There is an urgent need for boards to become better educated about cyber security in order to propagate an appropriate attitude to infosec to CEOs and, from them down, an appropriate culture throughout an organisation.
A recent survey conducted by McAfee found CEOs to be the C-suite executives least concerned about cyber risk — despite being identified by 67 per cent of respondents as the executives that should be held accountable for cyber risk.
McAfee attributed this to "a lack of KPIs and/or incentives related to cyber security, organisational culture and because of business strategy and direction."
Ian Yip, Asia Pacific CTO with McAfee, told Computerworld: "The main thing that stood out from the survey was that we asked CIOs and CISOs, 'Who do you think should be accountable for cyber security?' and 'Who do you think cares least for cyber security?' and we got the same answer.
"Forty-five per cent said CEOs should be responsible and 45 per cent said CEOs care least. So there is a misalignment of expectations there. CIOs and CISOs are saying 'CIOs really don't care but somehow I have to make them realise the buck stops with them. No matter what I am doing, they need to push the security culture from the top down'."
Yip said any solution had to start with board education: "Boards are becoming increasingly aware that cyber is a problem but being educated about it is a whole different issue.
"That education is required for them to realise that the CEO should be accountable and for them to make it so and put that into the CEOs bonus plans and KPIs. Because if they are not incentivised and measured, things tend to get left by the wayside.”

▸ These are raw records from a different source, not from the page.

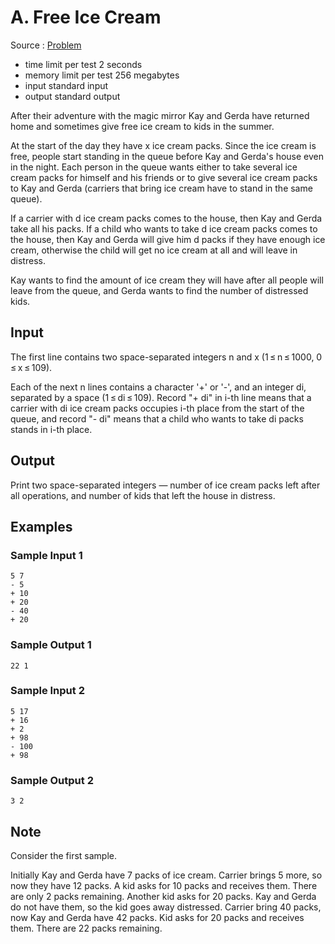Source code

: # A. Free Ice Cream

Source : [Problem](https://codeforces.com/problemset/problem/686/A)

- time limit per test 2 seconds
- memory limit per test 256 megabytes
- input standard input
- output standard output

After their adventure with the magic mirror Kay and Gerda have returned home and sometimes give free ice cream to kids in the summer.

At the start of the day they have x ice cream packs. Since the ice cream is free, people start standing in the queue before Kay and Gerda's house even in the night. Each person in the queue wants either to take several ice cream packs for himself and his friends or to give several ice cream packs to Kay and Gerda (carriers that bring ice cream have to stand in the same queue).

If a carrier with d ice cream packs comes to the house, then Kay and Gerda take all his packs. If a child who wants to take d ice cream packs comes to the house, then Kay and Gerda will give him d packs if they have enough ice cream, otherwise the child will get no ice cream at all and will leave in distress.

Kay wants to find the amount of ice cream they will have after all people will leave from the queue, and Gerda wants to find the number of distressed kids.

## Input

The first line contains two space-separated integers n and x (1 ≤ n ≤ 1000, 0 ≤ x ≤ 109).

Each of the next n lines contains a character '+' or '-', and an integer di, separated by a space (1 ≤ di ≤ 109). Record "+ di" in i-th line means that a carrier with di ice cream packs occupies i-th place from the start of the queue, and record "- di" means that a child who wants to take di packs stands in i-th place.

## Output

Print two space-separated integers — number of ice cream packs left after all operations, and number of kids that left the house in distress.

## Examples

### Sample Input 1

    5 7
    - 5
    + 10
    + 20
    - 40
    + 20

### Sample Output 1

    22 1

### Sample Input 2

    5 17
    + 16
    + 2
    + 98
    - 100
    + 98

### Sample Output 2

    3 2

## Note

Consider the first sample.

Initially Kay and Gerda have 7 packs of ice cream.
Carrier brings 5 more, so now they have 12 packs.
A kid asks for 10 packs and receives them. There are only 2 packs remaining.
Another kid asks for 20 packs. Kay and Gerda do not have them, so the kid goes away distressed.
Carrier bring 40 packs, now Kay and Gerda have 42 packs.
Kid asks for 20 packs and receives them. There are 22 packs remaining.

"The more educated boards become the more CEOs will be held properly accountable and the more that security culture will trickle down to allow spend to increase to match the risk profile," he added.

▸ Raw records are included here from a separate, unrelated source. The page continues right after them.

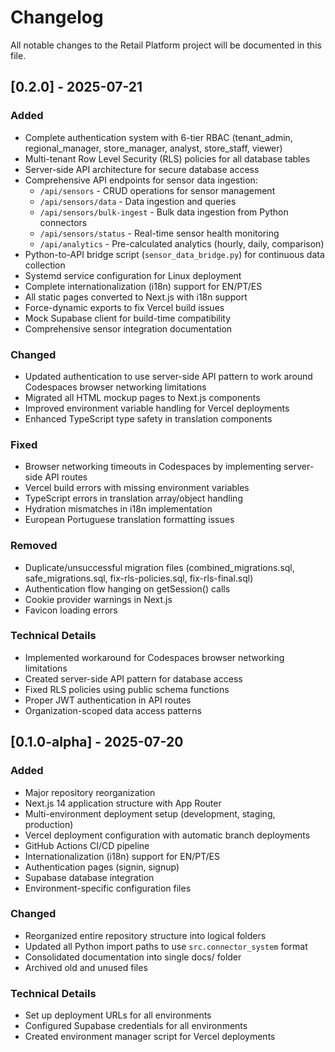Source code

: # Changelog

All notable changes to the Retail Platform project will be documented in this file.

## [0.2.0] - 2025-07-21

### Added
- Complete authentication system with 6-tier RBAC (tenant_admin, regional_manager, store_manager, analyst, store_staff, viewer)
- Multi-tenant Row Level Security (RLS) policies for all database tables
- Server-side API architecture for secure database access
- Comprehensive API endpoints for sensor data ingestion:
  - `/api/sensors` - CRUD operations for sensor management
  - `/api/sensors/data` - Data ingestion and queries
  - `/api/sensors/bulk-ingest` - Bulk data ingestion from Python connectors
  - `/api/sensors/status` - Real-time sensor health monitoring
  - `/api/analytics` - Pre-calculated analytics (hourly, daily, comparison)
- Python-to-API bridge script (`sensor_data_bridge.py`) for continuous data collection
- Systemd service configuration for Linux deployment
- Complete internationalization (i18n) support for EN/PT/ES
- All static pages converted to Next.js with i18n support
- Force-dynamic exports to fix Vercel build issues
- Mock Supabase client for build-time compatibility
- Comprehensive sensor integration documentation

### Changed
- Updated authentication to use server-side API pattern to work around Codespaces browser networking limitations
- Migrated all HTML mockup pages to Next.js components
- Improved environment variable handling for Vercel deployments
- Enhanced TypeScript type safety in translation components

### Fixed
- Browser networking timeouts in Codespaces by implementing server-side API routes
- Vercel build errors with missing environment variables
- TypeScript errors in translation array/object handling
- Hydration mismatches in i18n implementation
- European Portuguese translation formatting issues

### Removed
- Duplicate/unsuccessful migration files (combined_migrations.sql, safe_migrations.sql, fix-rls-policies.sql, fix-rls-final.sql)
- Authentication flow hanging on getSession() calls
- Cookie provider warnings in Next.js
- Favicon loading errors

### Technical Details
- Implemented workaround for Codespaces browser networking limitations
- Created server-side API pattern for database access
- Fixed RLS policies using public schema functions
- Proper JWT authentication in API routes
- Organization-scoped data access patterns

## [0.1.0-alpha] - 2025-07-20

### Added
- Major repository reorganization
- Next.js 14 application structure with App Router
- Multi-environment deployment setup (development, staging, production)
- Vercel deployment configuration with automatic branch deployments
- GitHub Actions CI/CD pipeline
- Internationalization (i18n) support for EN/PT/ES
- Authentication pages (signin, signup)
- Supabase database integration
- Environment-specific configuration files

### Changed
- Reorganized entire repository structure into logical folders
- Updated all Python import paths to use `src.connector_system` format
- Consolidated documentation into single docs/ folder
- Archived old and unused files

### Technical Details
- Set up deployment URLs for all environments
- Configured Supabase credentials for all environments
- Created environment manager script for Vercel deployments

Yip said that the absence of a pervasive cyber-security culture driven from the CEO was likely to compromise organisations' ability to maintain the necessary level of cyber security.
"A Ponemon study asked CISOs what they expect to be doing this time the next year. One of the top things was not wanting to be in security.
"That is an indictment of the industry… It speaks to them saying, ‘This is a hard problem to solve and I am not being given what I need to solve this problem' and 'until I get that this is a really stressful problem. I'm not able to sleep at night and I am getting all the blame'."
The McAfee report suggested new legislation, such as Australia’s notifiable data breaches scheme, might increase the perception that CEOs must be involved in cyber risk management.
However, it said, to make them effective would require "an organisational commitment to clear cyber security plans – and the metrics, collaboration, and prioritisation of resources necessary to make those plans a part of the company’s everyday functioning."
Cyber security "driven by the CEO to ensure it trickles down to every part of the organisation," the report said, "requires an overall security culture driven by the use of a common risk language across every part of the information-security risk function and business organisation… built on commonly accepted views of risk and business impact, with regular reporting on progress against a strategic, defensible plan."